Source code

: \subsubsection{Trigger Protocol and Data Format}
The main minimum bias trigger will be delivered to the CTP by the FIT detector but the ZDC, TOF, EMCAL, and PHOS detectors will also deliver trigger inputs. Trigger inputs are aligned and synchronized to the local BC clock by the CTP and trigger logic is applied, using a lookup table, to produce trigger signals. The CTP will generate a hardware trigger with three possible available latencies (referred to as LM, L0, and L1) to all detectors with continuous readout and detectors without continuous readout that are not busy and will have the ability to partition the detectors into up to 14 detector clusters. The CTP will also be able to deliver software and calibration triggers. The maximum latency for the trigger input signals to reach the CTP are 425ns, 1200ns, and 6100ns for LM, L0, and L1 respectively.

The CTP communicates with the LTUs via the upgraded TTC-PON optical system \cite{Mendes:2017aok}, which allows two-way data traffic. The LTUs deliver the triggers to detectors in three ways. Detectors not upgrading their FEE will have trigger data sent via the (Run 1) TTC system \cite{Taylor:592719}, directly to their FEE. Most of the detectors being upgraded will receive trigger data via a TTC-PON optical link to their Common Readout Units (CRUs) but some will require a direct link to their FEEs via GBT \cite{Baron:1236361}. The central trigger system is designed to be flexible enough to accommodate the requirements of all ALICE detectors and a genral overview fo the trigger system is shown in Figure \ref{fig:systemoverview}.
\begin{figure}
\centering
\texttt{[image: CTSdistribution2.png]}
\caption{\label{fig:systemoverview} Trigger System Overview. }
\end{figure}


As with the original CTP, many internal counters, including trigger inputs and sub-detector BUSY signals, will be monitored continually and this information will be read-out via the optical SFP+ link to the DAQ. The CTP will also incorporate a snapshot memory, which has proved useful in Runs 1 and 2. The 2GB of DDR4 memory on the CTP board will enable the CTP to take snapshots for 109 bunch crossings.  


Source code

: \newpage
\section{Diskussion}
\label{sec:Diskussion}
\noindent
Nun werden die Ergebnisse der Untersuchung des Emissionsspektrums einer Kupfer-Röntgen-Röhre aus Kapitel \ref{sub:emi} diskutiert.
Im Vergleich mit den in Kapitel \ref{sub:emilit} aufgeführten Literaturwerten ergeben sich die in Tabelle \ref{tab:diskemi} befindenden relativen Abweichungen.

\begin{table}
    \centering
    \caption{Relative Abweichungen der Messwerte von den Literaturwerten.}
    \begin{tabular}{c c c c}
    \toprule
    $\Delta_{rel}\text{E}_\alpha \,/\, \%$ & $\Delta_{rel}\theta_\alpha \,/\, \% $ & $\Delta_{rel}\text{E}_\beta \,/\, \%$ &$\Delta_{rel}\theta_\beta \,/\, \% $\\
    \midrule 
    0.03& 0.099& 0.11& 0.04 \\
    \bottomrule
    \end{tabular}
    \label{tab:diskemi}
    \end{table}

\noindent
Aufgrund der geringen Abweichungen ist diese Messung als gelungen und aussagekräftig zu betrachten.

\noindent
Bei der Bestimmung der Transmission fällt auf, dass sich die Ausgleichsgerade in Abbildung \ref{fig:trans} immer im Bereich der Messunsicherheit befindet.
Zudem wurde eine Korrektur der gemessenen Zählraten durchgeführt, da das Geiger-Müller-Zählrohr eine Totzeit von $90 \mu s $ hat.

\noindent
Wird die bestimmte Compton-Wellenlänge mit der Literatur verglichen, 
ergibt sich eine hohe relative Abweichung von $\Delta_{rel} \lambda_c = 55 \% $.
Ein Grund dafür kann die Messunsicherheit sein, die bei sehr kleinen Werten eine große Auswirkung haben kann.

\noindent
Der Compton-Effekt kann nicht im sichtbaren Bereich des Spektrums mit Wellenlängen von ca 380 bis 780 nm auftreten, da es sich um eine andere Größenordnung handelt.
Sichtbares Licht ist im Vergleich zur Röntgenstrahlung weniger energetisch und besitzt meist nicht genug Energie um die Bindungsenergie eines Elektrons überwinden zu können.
=====
What you will do: Every line above should be retyped exactly as given.

Reply:
Source code

: \subsubsection{Trigger Protocol and Data Format}
The main minimum bias trigger will be delivered to the CTP by the FIT detector but the ZDC, TOF, EMCAL, and PHOS detectors will also deliver trigger inputs. Trigger inputs are aligned and synchronized to the local BC clock by the CTP and trigger logic is applied, using a lookup table, to produce trigger signals. The CTP will generate a hardware trigger with three possible available latencies (referred to as LM, L0, and L1) to all detectors with continuous readout and detectors without continuous readout that are not busy and will have the ability to partition the detectors into up to 14 detector clusters. The CTP will also be able to deliver software and calibration triggers. The maximum latency for the trigger input signals to reach the CTP are 425ns, 1200ns, and 6100ns for LM, L0, and L1 respectively.

The CTP communicates with the LTUs via the upgraded TTC-PON optical system \cite{Mendes:2017aok}, which allows two-way data traffic. The LTUs deliver the triggers to detectors in three ways. Detectors not upgrading their FEE will have trigger data sent via the (Run 1) TTC system \cite{Taylor:592719}, directly to their FEE. Most of the detectors being upgraded will receive trigger data via a TTC-PON optical link to their Common Readout Units (CRUs) but some will require a direct link to their FEEs via GBT \cite{Baron:1236361}. The central trigger system is designed to be flexible enough to accommodate the requirements of all ALICE detectors and a genral overview fo the trigger system is shown in Figure \ref{fig:systemoverview}.
\begin{figure}
\centering
\texttt{[image: CTSdistribution2.png]}
\caption{\label{fig:systemoverview} Trigger System Overview. }
\end{figure}


As with the original CTP, many internal counters, including trigger inputs and sub-detector BUSY signals, will be monitored continually and this information will be read-out via the optical SFP+ link to the DAQ. The CTP will also incorporate a snapshot memory, which has proved useful in Runs 1 and 2. The 2GB of DDR4 memory on the CTP board will enable the CTP to take snapshots for 109 bunch crossings.  


Source code

: \newpage
\section{Diskussion}
\label{sec:Diskussion}
\noindent
Nun werden die Ergebnisse der Untersuchung des Emissionsspektrums einer Kupfer-Röntgen-Röhre aus Kapitel \ref{sub:emi} diskutiert.
Im Vergleich mit den in Kapitel \ref{sub:emilit} aufgeführten Literaturwerten ergeben sich die in Tabelle \ref{tab:diskemi} befindenden relativen Abweichungen.

\begin{table}
    \centering
    \caption{Relative Abweichungen der Messwerte von den Literaturwerten.}
    \begin{tabular}{c c c c}
    \toprule
    $\Delta_{rel}\text{E}_\alpha \,/\, \%$ & $\Delta_{rel}\theta_\alpha \,/\, \% $ & $\Delta_{rel}\text{E}_\beta \,/\, \%$ &$\Delta_{rel}\theta_\beta \,/\, \% $\\
    \midrule 
    0.03& 0.099& 0.11& 0.04 \\
    \bottomrule
    \end{tabular}
    \label{tab:diskemi}
    \end{table}

\noindent
Aufgrund der geringen Abweichungen ist diese Messung als gelungen und aussagekräftig zu betrachten.

\noindent
Bei der Bestimmung der Transmission fällt auf, dass sich die Ausgleichsgerade in Abbildung \ref{fig:trans} immer im Bereich der Messunsicherheit befindet.
Zudem wurde eine Korrektur der gemessenen Zählraten durchgeführt, da das Geiger-Müller-Zählrohr eine Totzeit von $90 \mu s $ hat.

\noindent
Wird die bestimmte Compton-Wellenlänge mit der Literatur verglichen, 
ergibt sich eine hohe relative Abweichung von $\Delta_{rel} \lambda_c = 55 \% $.
Ein Grund dafür kann die Messunsicherheit sein, die bei sehr kleinen Werten eine große Auswirkung haben kann.

\noindent
Der Compton-Effekt kann nicht im sichtbaren Bereich des Spektrums mit Wellenlängen von ca 380 bis 780 nm auftreten, da es sich um eine andere Größenordnung handelt.
Sichtbares Licht ist im Vergleich zur Röntgenstrahlung weniger energetisch und besitzt meist nicht genug Energie um die Bindungsenergie eines Elektrons überwinden zu können.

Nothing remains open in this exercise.